I think oftentimes, it’s that people read through the posts in order and reply when they see something to reply to. So they come across the post to reply to before actually seeing the mod’s post(and, since all posts are then marked as read, they may never see the mod’s reply).
 
Ah, my EU broker also has some weird derivatives like that. Probably a small risk, but if this Societe Generale corporation somehow goes bust, I think you also lose your options.

Also, it sounds like you won't be able to sell these options before expiry. You may be able to exercise them before expiry, but you may not. Definitely read the prospectus thoroughly before buying anything.

When I considered buying options on my German trading account, I disovered they only have derivatives called "Optionsscheine" which are not the same as options that is talked about here. Especially much less liquidity IIRC. Didn´t go into options trading, but if I would, I´d also consider doing it via an international broker like Interactive Brokers.

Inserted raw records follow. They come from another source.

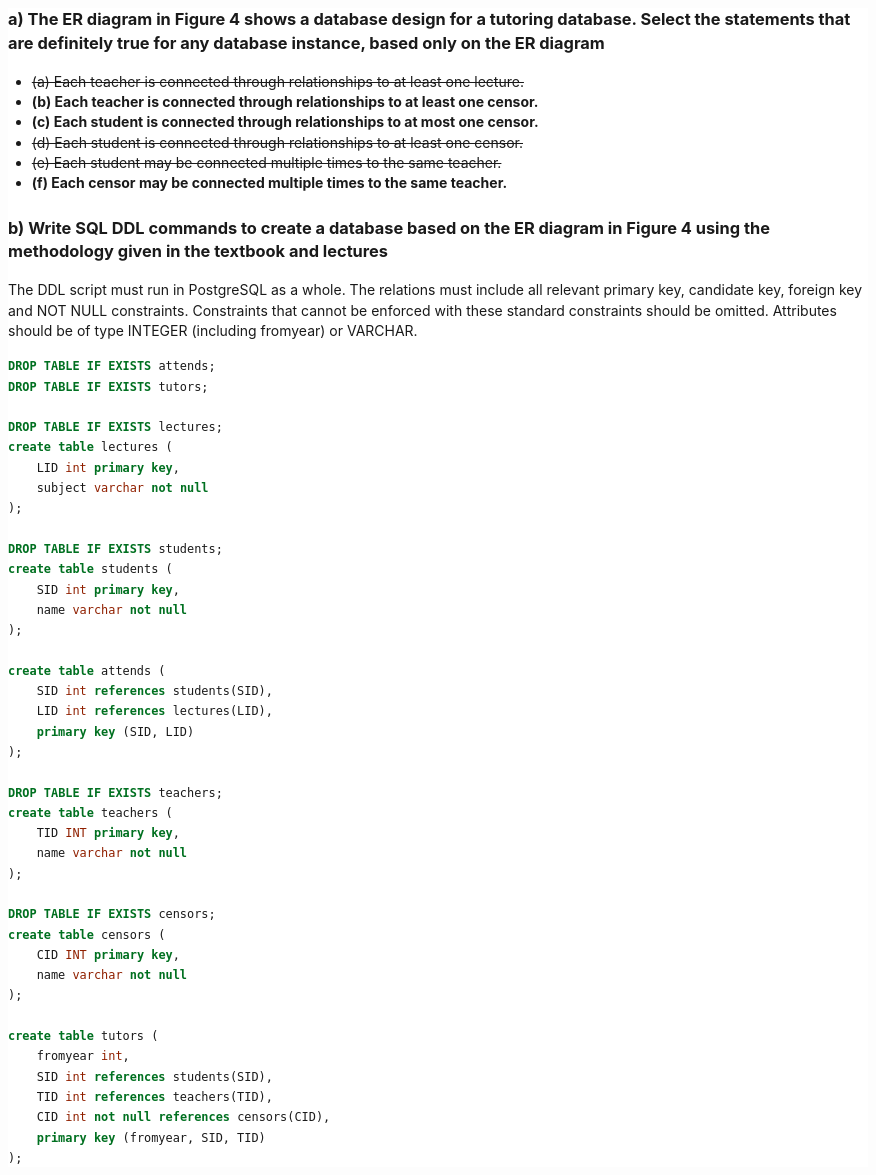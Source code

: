### a) The ER diagram in Figure 4 shows a database design for a tutoring database. Select the statements that are definitely true for any database instance, based only on the ER diagram

- ~~(a) Each teacher is connected through relationships to at least one lecture.~~
- **(b) Each teacher is connected through relationships to at least one censor.**
- **(c) Each student is connected through relationships to at most one censor.**
- ~~(d) Each student is connected through relationships to at least one censor.~~
- ~~(e) Each student may be connected multiple times to the same teacher.~~
- **(f) Each censor may be connected multiple times to the same teacher.**

### b) Write SQL DDL commands to create a database based on the ER diagram in Figure 4 using the methodology given in the textbook and lectures

The DDL script must run in PostgreSQL as a whole. The relations must include all relevant primary key, candidate key, foreign key and NOT NULL constraints. Constraints that cannot be enforced with these standard constraints should be omitted. Attributes should be of type INTEGER (including fromyear) or VARCHAR.

```sql
DROP TABLE IF EXISTS attends;
DROP TABLE IF EXISTS tutors;

DROP TABLE IF EXISTS lectures;
create table lectures (
    LID int primary key,
    subject varchar not null
);

DROP TABLE IF EXISTS students;
create table students (
    SID int primary key,
    name varchar not null
);

create table attends (
    SID int references students(SID),
    LID int references lectures(LID),
    primary key (SID, LID)
);

DROP TABLE IF EXISTS teachers;
create table teachers (
    TID INT primary key,
    name varchar not null
);

DROP TABLE IF EXISTS censors;
create table censors (
    CID INT primary key,
    name varchar not null
);

create table tutors (
    fromyear int,
    SID int references students(SID),
    TID int references teachers(TID),
    CID int not null references censors(CID),
    primary key (fromyear, SID, TID)
);
```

BTW Societe Generale is one of the largest French Banks and on the List of Global Systemically Important Banks, so very unlikely for the to go out of business IMHO.
 
I think oftentimes, it’s that people read through the posts in order and reply when they see something to reply to. So they come across the post to reply to before actually seeing the mod’s post(and, since all posts are then marked as read, they may never see the mod’s reply).
I think it's more the order of the post. People start at their first unread message and read and reply, then they see the Mod's post but it's too late. If there was a way for Mod's to mark posts as (OT - do not reply or OT - reply in X thread), that would go a long way to solving the problem. The problem with other threads is that there are so many threads, I suspect that people only look at this thread plus the threads that are marked as being followed. Often the new spin off threads (the ones created by Mods spinning them off) are overlooked. It's hard enough just to keep up with this thread.
 
I think oftentimes, it’s that people read through the posts in order and reply when they see something to reply to. So they come across the post to reply to before actually seeing the mod’s post(and, since all posts are then marked as read, they may never see the mod’s reply).

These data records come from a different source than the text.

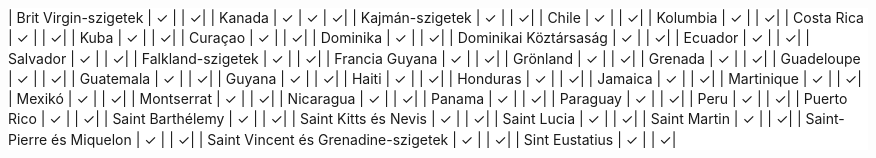 | Brit Virgin-szigetek                   | ✓ |   |  ✓| 
| Kanada                                   | ✓ | ✓ |  ✓| 
| Kajmán-szigetek                           | ✓ |   |  ✓| 
| Chile                                    | ✓ |   |  ✓| 
| Kolumbia                                 | ✓ |   |  ✓| 
| Costa Rica                               | ✓ |   |  ✓| 
| Kuba                                     | ✓ |   |  ✓| 
| Curaçao                                  | ✓ |   |  ✓| 
| Dominika                                 | ✓ |   |  ✓| 
| Dominikai Köztársaság                       | ✓ |   |  ✓| 
| Ecuador                                  | ✓ |   |  ✓| 
| Salvador                              | ✓ |   |  ✓| 
| Falkland-szigetek                         | ✓ |   |  ✓| 
| Francia Guyana                            | ✓ |   |  ✓| 
| Grönland                                | ✓ |   |  ✓| 
| Grenada                                  | ✓ |   |  ✓| 
| Guadeloupe                               | ✓ |   |  ✓| 
| Guatemala                                | ✓ |   |  ✓| 
| Guyana                                   | ✓ |   |  ✓| 
| Haiti                                    | ✓ |   |  ✓| 
| Honduras                                 | ✓ |   |  ✓| 
| Jamaica                                  | ✓ |   |  ✓| 
| Martinique                               | ✓ |   |  ✓| 
| Mexikó                                   | ✓ |   |  ✓| 
| Montserrat                               | ✓ |   |  ✓| 
| Nicaragua                                | ✓ |   |  ✓| 
| Panama                                   | ✓ |   |  ✓| 
| Paraguay                                 | ✓ |   |  ✓| 
| Peru                                     | ✓ |   |  ✓| 
| Puerto Rico                              | ✓ |   |  ✓| 
| Saint Barthélemy                         | ✓ |   |  ✓| 
| Saint Kitts és Nevis                    | ✓ |   |  ✓| 
| Saint Lucia                              | ✓ |   |  ✓| 
| Saint Martin                             | ✓ |   |  ✓| 
| Saint-Pierre és Miquelon                | ✓ |   |  ✓| 
| Saint Vincent és Grenadine-szigetek         | ✓ |   |  ✓| 
| Sint Eustatius                           | ✓ |   |  ✓|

Actually it’s really quite simple. Don’t reply at all if the topic has nothing to do with Tesla.
 
Been driving a PHEV the last weeks. Experience has been pretty lackluster. Refusing to charge, need to flip plug 180deg for it to charge, fuse going off as car/cable could not set amp level. Etc etc. I assume these issues are less common for Teslas. Feels like acer laptop vs macbook pro in 2005. Feel the same when I see Mercedes new truck vs Tesla Semi. More intelligent clean design, better software integration, better vision, increasing market share, high profit margins, soon very high profit share for EVs.
 
Has there been any clarity as to whether the Q1 writeoff partially or completely compensated for the price cuts on S/X inventory that made up such a large part of Tesla's S/X deliveries this quarter?
Inventory write-down was relatively small. Written down cars sell at ~0% margin.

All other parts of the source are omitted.